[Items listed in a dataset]
- - -

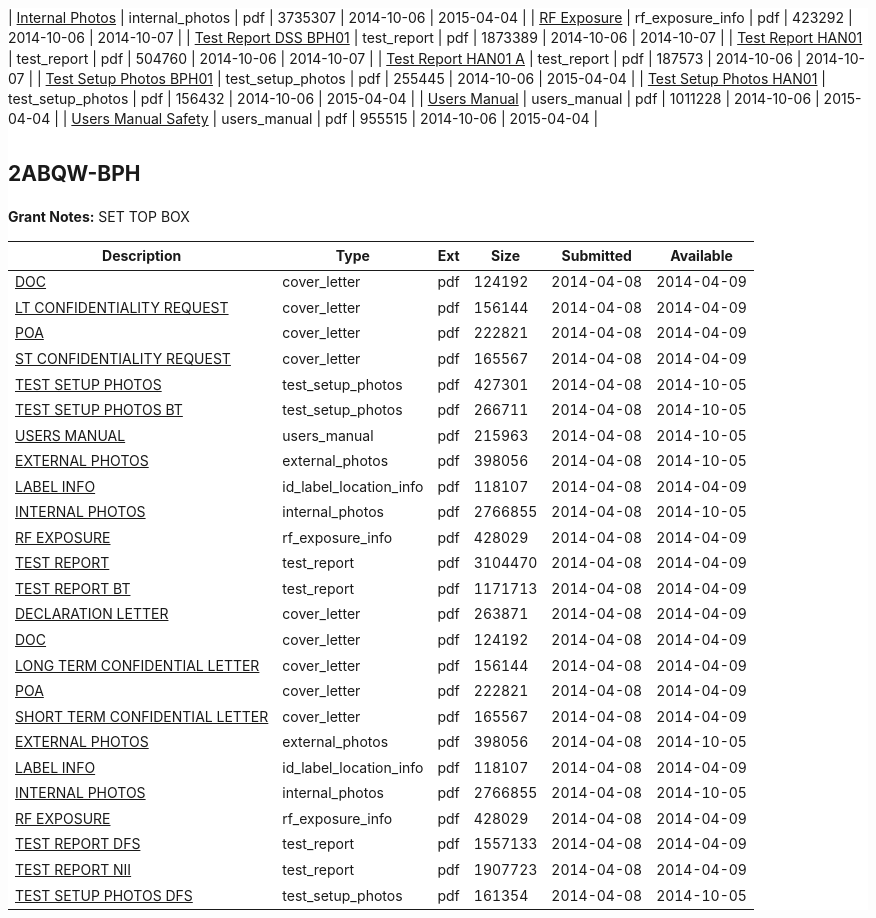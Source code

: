 | [Internal Photos](2ABQW-HAN/0aa18cac7474846a3a1866e0d7698926/2410927.pdf) | internal_photos | pdf | 3735307 | 2014-10-06 | 2015-04-04 |
| [RF Exposure](2ABQW-HAN/0aa18cac7474846a3a1866e0d7698926/2410938.pdf) | rf_exposure_info | pdf | 423292 | 2014-10-06 | 2014-10-07 |
| [Test Report DSS BPH01](2ABQW-HAN/0aa18cac7474846a3a1866e0d7698926/2236218.pdf) | test_report | pdf | 1873389 | 2014-10-06 | 2014-10-07 |
| [Test Report HAN01](2ABQW-HAN/0aa18cac7474846a3a1866e0d7698926/2410939.pdf) | test_report | pdf | 504760 | 2014-10-06 | 2014-10-07 |
| [Test Report HAN01 A](2ABQW-HAN/0aa18cac7474846a3a1866e0d7698926/2410940.pdf) | test_report | pdf | 187573 | 2014-10-06 | 2014-10-07 |
| [Test Setup Photos BPH01](2ABQW-HAN/0aa18cac7474846a3a1866e0d7698926/2236211.pdf) | test_setup_photos | pdf | 255445 | 2014-10-06 | 2015-04-04 |
| [Test Setup Photos HAN01](2ABQW-HAN/0aa18cac7474846a3a1866e0d7698926/2410929.pdf) | test_setup_photos | pdf | 156432 | 2014-10-06 | 2015-04-04 |
| [Users Manual](2ABQW-HAN/0aa18cac7474846a3a1866e0d7698926/2410930.pdf) | users_manual | pdf | 1011228 | 2014-10-06 | 2015-04-04 |
| [Users Manual Safety](2ABQW-HAN/0aa18cac7474846a3a1866e0d7698926/2410931.pdf) | users_manual | pdf | 955515 | 2014-10-06 | 2015-04-04 |
## 2ABQW-BPH
**Grant Notes:** SET TOP BOX

| Description | Type | Ext | Size | Submitted | Available |
| ----------- | ---- | --- | ---- | --------- | --------- |
| [DOC](2ABQW-BPH/b351869cf54992e72eb0e6ae7e0fc346/2236132.pdf) | cover_letter | pdf | 124192 | 2014-04-08 | 2014-04-09 |
| [LT CONFIDENTIALITY REQUEST](2ABQW-BPH/b351869cf54992e72eb0e6ae7e0fc346/2236133.pdf) | cover_letter | pdf | 156144 | 2014-04-08 | 2014-04-09 |
| [POA](2ABQW-BPH/b351869cf54992e72eb0e6ae7e0fc346/2236134.pdf) | cover_letter | pdf | 222821 | 2014-04-08 | 2014-04-09 |
| [ST CONFIDENTIALITY REQUEST](2ABQW-BPH/b351869cf54992e72eb0e6ae7e0fc346/2236135.pdf) | cover_letter | pdf | 165567 | 2014-04-08 | 2014-04-09 |
| [TEST SETUP PHOTOS](2ABQW-BPH/b351869cf54992e72eb0e6ae7e0fc346/2236187.pdf) | test_setup_photos | pdf | 427301 | 2014-04-08 | 2014-10-05 |
| [TEST SETUP PHOTOS BT](2ABQW-BPH/b351869cf54992e72eb0e6ae7e0fc346/2236188.pdf) | test_setup_photos | pdf | 266711 | 2014-04-08 | 2014-10-05 |
| [USERS MANUAL](2ABQW-BPH/b351869cf54992e72eb0e6ae7e0fc346/2236117.pdf) | users_manual | pdf | 215963 | 2014-04-08 | 2014-10-05 |
| [EXTERNAL PHOTOS](2ABQW-BPH/b351869cf54992e72eb0e6ae7e0fc346/2236113.pdf) | external_photos | pdf | 398056 | 2014-04-08 | 2014-10-05 |
| [LABEL INFO](2ABQW-BPH/b351869cf54992e72eb0e6ae7e0fc346/2236136.pdf) | id_label_location_info | pdf | 118107 | 2014-04-08 | 2014-04-09 |
| [INTERNAL PHOTOS](2ABQW-BPH/b351869cf54992e72eb0e6ae7e0fc346/2236114.pdf) | internal_photos | pdf | 2766855 | 2014-04-08 | 2014-10-05 |
| [RF EXPOSURE](2ABQW-BPH/b351869cf54992e72eb0e6ae7e0fc346/2236137.pdf) | rf_exposure_info | pdf | 428029 | 2014-04-08 | 2014-04-09 |
| [TEST REPORT](2ABQW-BPH/b351869cf54992e72eb0e6ae7e0fc346/2236196.pdf) | test_report | pdf | 3104470 | 2014-04-08 | 2014-04-09 |
| [TEST REPORT BT](2ABQW-BPH/b351869cf54992e72eb0e6ae7e0fc346/2236197.pdf) | test_report | pdf | 1171713 | 2014-04-08 | 2014-04-09 |
| [DECLARATION LETTER](2ABQW-BPH/600eb38460aefd4ad0af985187eef7bb/2236131.pdf) | cover_letter | pdf | 263871 | 2014-04-08 | 2014-04-09 |
| [DOC](2ABQW-BPH/600eb38460aefd4ad0af985187eef7bb/2236132.pdf) | cover_letter | pdf | 124192 | 2014-04-08 | 2014-04-09 |
| [LONG TERM CONFIDENTIAL LETTER](2ABQW-BPH/600eb38460aefd4ad0af985187eef7bb/2236133.pdf) | cover_letter | pdf | 156144 | 2014-04-08 | 2014-04-09 |
| [POA](2ABQW-BPH/600eb38460aefd4ad0af985187eef7bb/2236134.pdf) | cover_letter | pdf | 222821 | 2014-04-08 | 2014-04-09 |
| [SHORT TERM CONFIDENTIAL LETTER](2ABQW-BPH/600eb38460aefd4ad0af985187eef7bb/2236135.pdf) | cover_letter | pdf | 165567 | 2014-04-08 | 2014-04-09 |
| [EXTERNAL PHOTOS](2ABQW-BPH/600eb38460aefd4ad0af985187eef7bb/2236113.pdf) | external_photos | pdf | 398056 | 2014-04-08 | 2014-10-05 |
| [LABEL INFO](2ABQW-BPH/600eb38460aefd4ad0af985187eef7bb/2236136.pdf) | id_label_location_info | pdf | 118107 | 2014-04-08 | 2014-04-09 |
| [INTERNAL PHOTOS](2ABQW-BPH/600eb38460aefd4ad0af985187eef7bb/2236114.pdf) | internal_photos | pdf | 2766855 | 2014-04-08 | 2014-10-05 |
| [RF EXPOSURE](2ABQW-BPH/600eb38460aefd4ad0af985187eef7bb/2236137.pdf) | rf_exposure_info | pdf | 428029 | 2014-04-08 | 2014-04-09 |
| [TEST REPORT DFS](2ABQW-BPH/600eb38460aefd4ad0af985187eef7bb/2236138.pdf) | test_report | pdf | 1557133 | 2014-04-08 | 2014-04-09 |
| [TEST REPORT NII](2ABQW-BPH/600eb38460aefd4ad0af985187eef7bb/2236139.pdf) | test_report | pdf | 1907723 | 2014-04-08 | 2014-04-09 |
| [TEST SETUP PHOTOS DFS](2ABQW-BPH/600eb38460aefd4ad0af985187eef7bb/2236115.pdf) | test_setup_photos | pdf | 161354 | 2014-04-08 | 2014-10-05 |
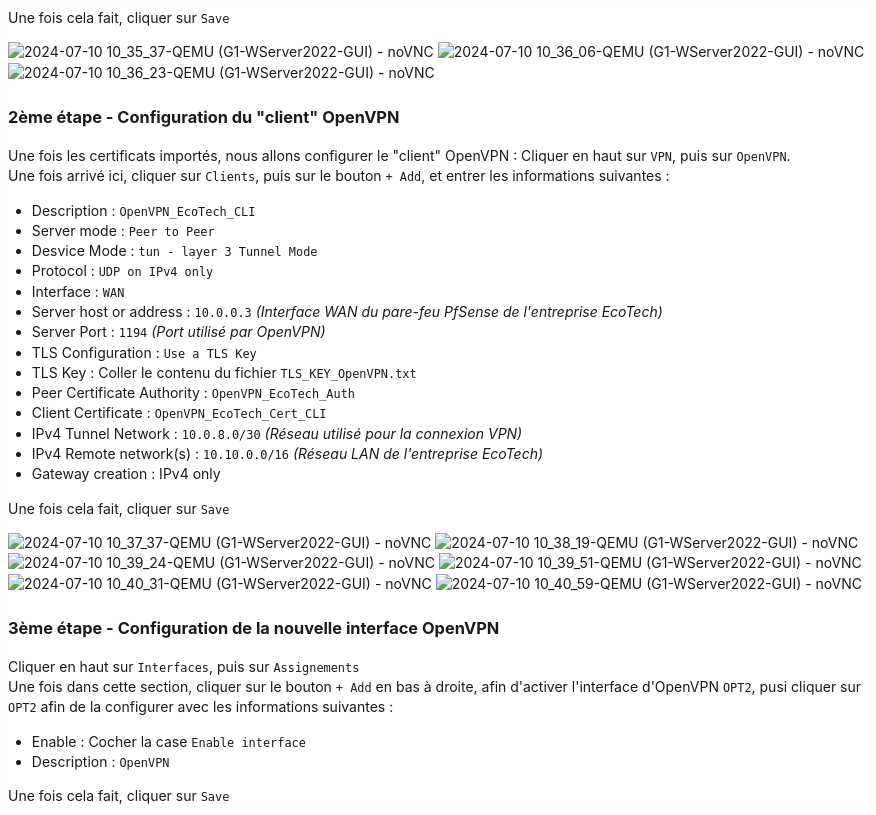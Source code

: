 Une fois cela fait, cliquer sur `Save` 

![2024-07-10 10_35_37-QEMU (G1-WServer2022-GUI) - noVNC](https://github.com/WildCodeSchool/TSSR-2402-P3-G1-BuildYourInfra-BillU/assets/159007018/fd9b6cd4-c193-4a5a-a625-21365c537c07)
![2024-07-10 10_36_06-QEMU (G1-WServer2022-GUI) - noVNC](https://github.com/WildCodeSchool/TSSR-2402-P3-G1-BuildYourInfra-BillU/assets/159007018/75c93e8b-3665-4aa7-8d25-bf43cce8e26d)
![2024-07-10 10_36_23-QEMU (G1-WServer2022-GUI) - noVNC](https://github.com/WildCodeSchool/TSSR-2402-P3-G1-BuildYourInfra-BillU/assets/159007018/29067a21-86af-40d3-bae3-c705704bc655)

### 2ème étape - Configuration du "client" OpenVPN
  
Une fois les certificats importés, nous allons configurer le "client" OpenVPN : Cliquer en haut sur `VPN`, puis sur `OpenVPN`.  
Une fois arrivé ici, cliquer sur `Clients`, puis sur le bouton `+ Add`, et entrer les informations suivantes : 
- Description : `OpenVPN_EcoTech_CLI`
- Server mode : `Peer to Peer`
- Desvice Mode : `tun - layer 3 Tunnel Mode`
- Protocol : `UDP on IPv4 only`
- Interface : `WAN`
- Server host or address :  `10.0.0.3` *(Interface WAN du pare-feu PfSense de l'entreprise EcoTech)*
- Server Port : `1194` *(Port utilisé par OpenVPN)*
- TLS Configuration : `Use a TLS Key`
- TLS Key : Coller le contenu du fichier `TLS_KEY_OpenVPN.txt`
- Peer Certificate Authority : `OpenVPN_EcoTech_Auth`
- Client Certificate : `OpenVPN_EcoTech_Cert_CLI`
- IPv4 Tunnel Network : `10.0.8.0/30` *(Réseau utilisé pour la connexion VPN)*
- IPv4 Remote network(s) : `10.10.0.0/16` *(Réseau LAN de l'entreprise EcoTech)*
- Gateway creation : IPv4 only

Une fois cela fait, cliquer sur `Save` 

![2024-07-10 10_37_37-QEMU (G1-WServer2022-GUI) - noVNC](https://github.com/WildCodeSchool/TSSR-2402-P3-G1-BuildYourInfra-BillU/assets/159007018/1fdd9429-af82-4818-8baa-8aa9c57f05c3)
![2024-07-10 10_38_19-QEMU (G1-WServer2022-GUI) - noVNC](https://github.com/WildCodeSchool/TSSR-2402-P3-G1-BuildYourInfra-BillU/assets/159007018/dbadb7a9-5a20-4001-b736-bc11fd8aac3f)
![2024-07-10 10_39_24-QEMU (G1-WServer2022-GUI) - noVNC](https://github.com/WildCodeSchool/TSSR-2402-P3-G1-BuildYourInfra-BillU/assets/159007018/cfb1fb93-49fc-4bf9-9f86-6734692dc6d9)
![2024-07-10 10_39_51-QEMU (G1-WServer2022-GUI) - noVNC](https://github.com/WildCodeSchool/TSSR-2402-P3-G1-BuildYourInfra-BillU/assets/159007018/8396424f-97db-4672-a0e1-3cd1f820e59e)
![2024-07-10 10_40_31-QEMU (G1-WServer2022-GUI) - noVNC](https://github.com/WildCodeSchool/TSSR-2402-P3-G1-BuildYourInfra-BillU/assets/159007018/22df5007-f4c9-4832-aefd-e07d635f18f6)
![2024-07-10 10_40_59-QEMU (G1-WServer2022-GUI) - noVNC](https://github.com/WildCodeSchool/TSSR-2402-P3-G1-BuildYourInfra-BillU/assets/159007018/56809afa-4853-4219-b244-61f98d535f24)

### 3ème étape - Configuration de la nouvelle interface OpenVPN
  
Cliquer en haut sur `Interfaces`, puis sur `Assignements`  
Une fois dans cette section, cliquer sur le bouton `+ Add` en bas à droite, afin d'activer l'interface d'OpenVPN `OPT2`, pusi cliquer sur `OPT2` afin de la configurer avec les informations suivantes : 
- Enable : Cocher la case `Enable interface`
- Description : `OpenVPN`
  
Une fois cela fait, cliquer sur `Save` 
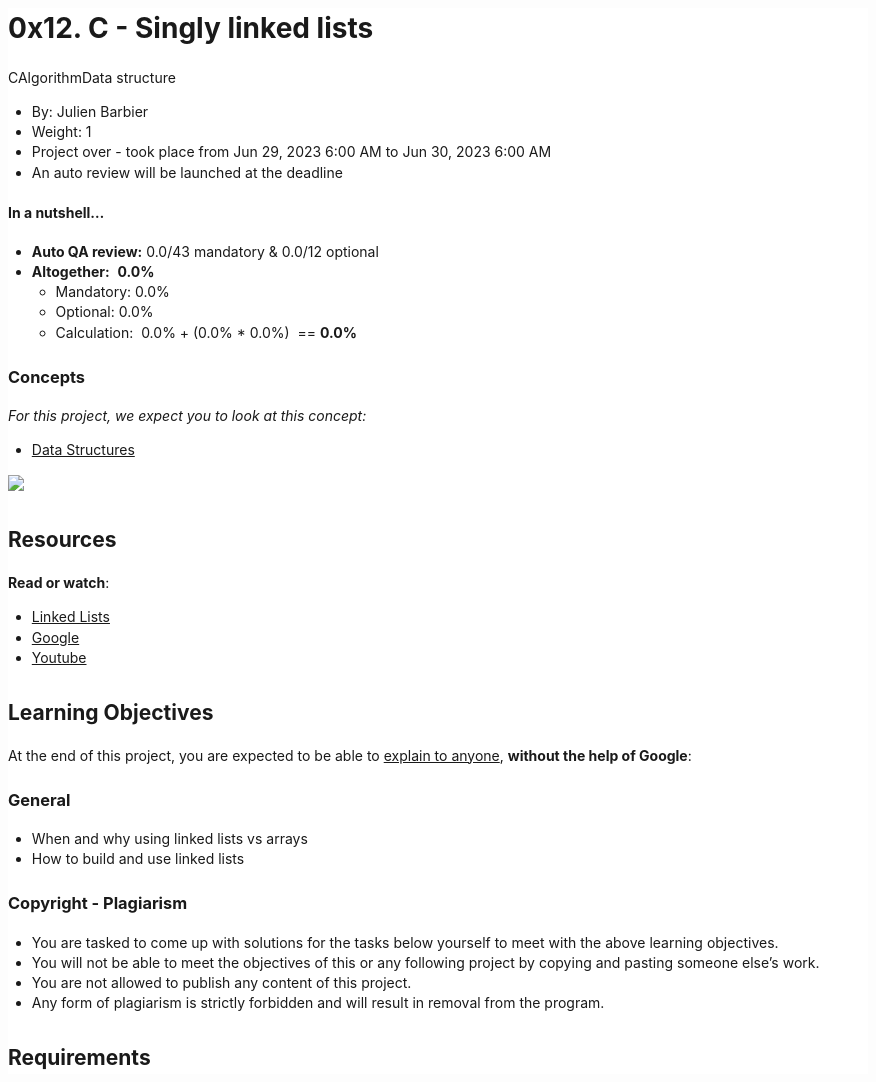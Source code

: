 0x12. C - Singly linked lists
=============================

CAlgorithmData structure

*   By: Julien Barbier
*   Weight: 1
*   Project over - took place from Jun 29, 2023 6:00 AM to Jun 30, 2023 6:00 AM
*   An auto review will be launched at the deadline

#### In a nutshell…

*   **Auto QA review:** 0.0/43 mandatory & 0.0/12 optional
*   **Altogether:**  **0.0%**
    *   Mandatory: 0.0%
    *   Optional: 0.0%
    *   Calculation:  0.0% + (0.0% \* 0.0%)  == **0.0%**

### Concepts

_For this project, we expect you to look at this concept:_

*   [Data Structures](/concepts/120)

![](https://s3.amazonaws.com/intranet-projects-files/holbertonschool-low_level_programming/229/giphy-3.gif)

Resources
---------

**Read or watch**:

*   [Linked Lists](/rltoken/joxg32-tt4lUh8Afgst8tA "Linked Lists")
*   [Google](/rltoken/USaZbNdfcuIFII-K2YPsKQ "Google")
*   [Youtube](/rltoken/epKUCIcoA6XaN1T3Vtr_9w "Youtube")

Learning Objectives
-------------------

At the end of this project, you are expected to be able to [explain to anyone](/rltoken/xtUoOGrH_fQu_r19q1Tivw "explain to anyone"), **without the help of Google**:

### General

*   When and why using linked lists vs arrays
*   How to build and use linked lists

### Copyright - Plagiarism

*   You are tasked to come up with solutions for the tasks below yourself to meet with the above learning objectives.
*   You will not be able to meet the objectives of this or any following project by copying and pasting someone else’s work.
*   You are not allowed to publish any content of this project.
*   Any form of plagiarism is strictly forbidden and will result in removal from the program.

Requirements
------------
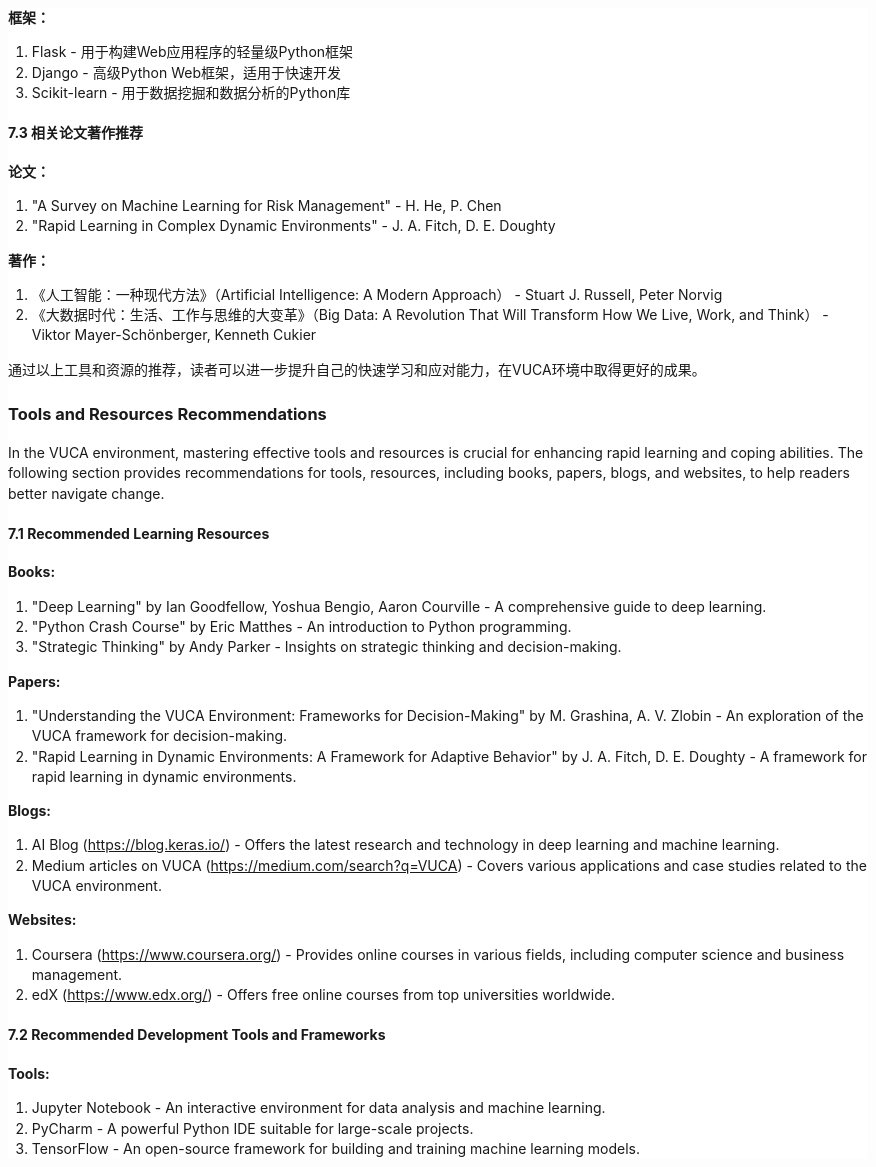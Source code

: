 **框架：**
1. Flask - 用于构建Web应用程序的轻量级Python框架
2. Django - 高级Python Web框架，适用于快速开发
3. Scikit-learn - 用于数据挖掘和数据分析的Python库

#### 7.3 相关论文著作推荐

**论文：**
1. "A Survey on Machine Learning for Risk Management" - H. He, P. Chen
2. "Rapid Learning in Complex Dynamic Environments" - J. A. Fitch, D. E. Doughty

**著作：**
1. 《人工智能：一种现代方法》（Artificial Intelligence: A Modern Approach） - Stuart J. Russell, Peter Norvig
2. 《大数据时代：生活、工作与思维的大变革》（Big Data: A Revolution That Will Transform How We Live, Work, and Think） - Viktor Mayer-Schönberger, Kenneth Cukier

通过以上工具和资源的推荐，读者可以进一步提升自己的快速学习和应对能力，在VUCA环境中取得更好的成果。

### Tools and Resources Recommendations

In the VUCA environment, mastering effective tools and resources is crucial for enhancing rapid learning and coping abilities. The following section provides recommendations for tools, resources, including books, papers, blogs, and websites, to help readers better navigate change.

#### 7.1 Recommended Learning Resources

**Books:**
1. "Deep Learning" by Ian Goodfellow, Yoshua Bengio, Aaron Courville - A comprehensive guide to deep learning.
2. "Python Crash Course" by Eric Matthes - An introduction to Python programming.
3. "Strategic Thinking" by Andy Parker - Insights on strategic thinking and decision-making.

**Papers:**
1. "Understanding the VUCA Environment: Frameworks for Decision-Making" by M. Grashina, A. V. Zlobin - An exploration of the VUCA framework for decision-making.
2. "Rapid Learning in Dynamic Environments: A Framework for Adaptive Behavior" by J. A. Fitch, D. E. Doughty - A framework for rapid learning in dynamic environments.

**Blogs:**
1. AI Blog (https://blog.keras.io/) - Offers the latest research and technology in deep learning and machine learning.
2. Medium articles on VUCA (https://medium.com/search?q=VUCA) - Covers various applications and case studies related to the VUCA environment.

**Websites:**
1. Coursera (https://www.coursera.org/) - Provides online courses in various fields, including computer science and business management.
2. edX (https://www.edx.org/) - Offers free online courses from top universities worldwide.

#### 7.2 Recommended Development Tools and Frameworks

**Tools:**
1. Jupyter Notebook - An interactive environment for data analysis and machine learning.
2. PyCharm - A powerful Python IDE suitable for large-scale projects.
3. TensorFlow - An open-source framework for building and training machine learning models.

- - -

Your objective
Each line holding "this" in the records should be copied out.

Exercise result
_For this project, we expect you to look at this concept:_
At the end of this project, you are expected to be able to [explain to anyone](/rltoken/xtUoOGrH_fQu_r19q1Tivw "explain to anyone"), **without the help of Google**:
*   You will not be able to meet the objectives of this or any following project by copying and pasting someone else’s work.
*   You are not allowed to publish any content of this project.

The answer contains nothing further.